8 Feb 2024 | Jost Tobias Springenberg, Abbas Abdolmaleki, Jingwei Zhang, Oliver Groth, Michael Bloesch, Thomas Lampe, Philemon Brakel, Sarah Bechtle, Steven Kapturowski, Roland Hafner, Nicolas Heess, Martin Riedmiller
This paper presents a scalable offline actor-critic reinforcement learning (RL) approach that can be applied to large models, such as transformers, and follows similar scaling laws as supervised learning. The authors introduce a Perceiver-based actor-critic model (PAC) that enables offline RL to work with self- and cross-attention modules. They demonstrate that offline actor-critic algorithms can outperform strong supervised behavior cloning (BC) baselines for multi-task training on a large dataset containing both suboptimal and expert behavior across 132 continuous control tasks. The PAC model is shown to be able to smoothly interpolate between BC and offline RL, and can be trained on heterogeneous, multi-modal data of varying quality. The model also enables a seamless transition into offline and online RL fine-tuning for fast adaptation and mastery of control tasks.

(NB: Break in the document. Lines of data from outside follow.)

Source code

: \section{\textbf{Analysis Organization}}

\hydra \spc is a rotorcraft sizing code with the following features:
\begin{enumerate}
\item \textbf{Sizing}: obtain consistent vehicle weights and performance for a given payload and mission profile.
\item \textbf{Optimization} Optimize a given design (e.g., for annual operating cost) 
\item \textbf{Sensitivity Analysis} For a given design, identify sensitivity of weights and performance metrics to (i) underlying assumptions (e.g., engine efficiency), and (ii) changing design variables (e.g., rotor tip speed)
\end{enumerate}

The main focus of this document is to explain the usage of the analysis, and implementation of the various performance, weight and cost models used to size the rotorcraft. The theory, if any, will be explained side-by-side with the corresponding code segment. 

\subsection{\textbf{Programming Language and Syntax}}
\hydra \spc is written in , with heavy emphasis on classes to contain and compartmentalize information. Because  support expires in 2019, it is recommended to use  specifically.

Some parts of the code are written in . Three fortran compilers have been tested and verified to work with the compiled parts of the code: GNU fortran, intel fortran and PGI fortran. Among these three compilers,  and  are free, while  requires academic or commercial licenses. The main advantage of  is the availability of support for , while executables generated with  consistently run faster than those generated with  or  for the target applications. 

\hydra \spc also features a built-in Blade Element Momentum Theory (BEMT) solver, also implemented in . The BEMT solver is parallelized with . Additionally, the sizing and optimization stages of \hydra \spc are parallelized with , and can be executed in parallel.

The authors analyze the scaling behavior of their model and find that it follows similar scaling laws to those observed in supervised learning. They also show that their model can be used to learn multi-task policies that master many domains simultaneously, including real robotics tasks, from sub-optimal demonstrations or self-generated data. The model is trained using a KL-regularized RL objective, which allows for a natural transition from BC to RL. The authors also introduce architectural advances that enable training with RL at scale, such as incorporating the action into the Q-function via cross-attention and using Perceiver-style cross-attention to learned latent variables.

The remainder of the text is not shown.